It was the early 2000s when the iTunes Music Store sold a million songs in the first week of its launch. That simple act of sitting in front of a computer screen instead of walking into a record shop, and purchasing a song online—not a full album, not a physical record or a CD, but one song of choice from a vast online catalogue—changed not just the music industry, I believe it fundamentally tied technology to shopping in an enduring way for customers.
Next-generation Commerce: Getting ‘with it’
With technology as its backbone, e-commerce has grown from strength to strength in recent years. But the locus where it truly manifests is the customer. It is in the customer’s hands that it clicks into action and demonstrates results. And the expansion of ecommerce has been significantly propelled by the growing user-base of millennials. For a generation joined at the hip with their phones and largely dependent on technology, the ease, variety, and multichannel brilliance of ecommerce is a great draw for millennials looking to purchase things; all kinds of things. 42% of millennials have bought a product on their phones, as per the Global Web Index, foretelling growth in mobile commerce too. The market-altering dominance of millennials is not just due to their sheer numbers and the numbers of what they buy; it is because they also influence the behaviors of earlier generations in terms of buying habits, consumption patterns, the usage of technology, and adoption of new platforms.
This change in the demographic of the growing population online has coincided with the coming of the digital revolution. I see businesses now evolving from ecommerce to next-generation commerce. Next-generation commerce is much more holistic and layered than vanilla ecommerce templates or simply drop-shipping online, and these nuanced developments flow from technology and new digital trends.
Which technologies are shaping next-generation e-commerce?
With customers who are so tech-savvy (almost tech-dependent, I’d say), e-commerce is moulding itself to deliver to them. Now, new technologies such as mobile, predictive analytics, and social media are making it possible for companies to respond to the changing needs of the new digital consumer. Essentially, these technology trends are improving the user experience by catering to their preferences, habits, and expectations. What are they doing?

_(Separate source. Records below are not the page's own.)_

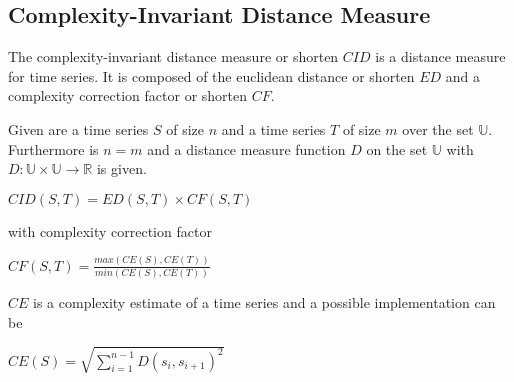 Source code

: \subsection{Complexity-Invariant Distance Measure}
The complexity-invariant distance measure \cite{batista2011complexity} or shorten $CID$ is a distance measure for time
series. It is composed of the euclidean distance or shorten $ED$ and a complexity correction factor or shorten $CF$.

Given are a time series $S$ of size $n$ and a time series $T$ of size $m$ over the set $\mathbb{U}$. Furthermore is
$n = m$ and a distance measure function $D$ on the set $\mathbb{U}$ with
$D: \mathbb{U} \times \mathbb{U} \to \mathbb{R}$ is given.
\begin{center}
    $CID(S, T) = ED(S, T) \times CF(S, T)$
\end{center}
with complexity correction factor
\begin{center}
    $CF(S, T) = \frac{max(CE(S), CE(T))}{min(CE(S), CE(T))}$
\end{center}
$CE$ is a complexity estimate of a time series and a possible implementation can be
\begin{center}
    $CE(S) = \sqrt{\sum \limits_{i=1}^{n-1} D(s_i, s_{i + 1})^2}$
\end{center}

- ‘Intuitively’ understanding the customer: With big data, predictive analytics, and cookie-based retargeting, companies are able to forecast preferences and behaviors. This allows them to proactively do targeted selling and marketing, making the customer feel understood. As per the Mobile Shopping Survey Series by AisleBuyer, 75% of customers would switch to brands that deliver real-time promotions to their smartphones as they shopped. When an e-retailer sends you an auto-alert that it is time to refill your kitchen’s sugar jar or you get a discount on a shaver you were considering buying, as a customer you appreciate such convenience and subscriptions/notifications turn meaningful.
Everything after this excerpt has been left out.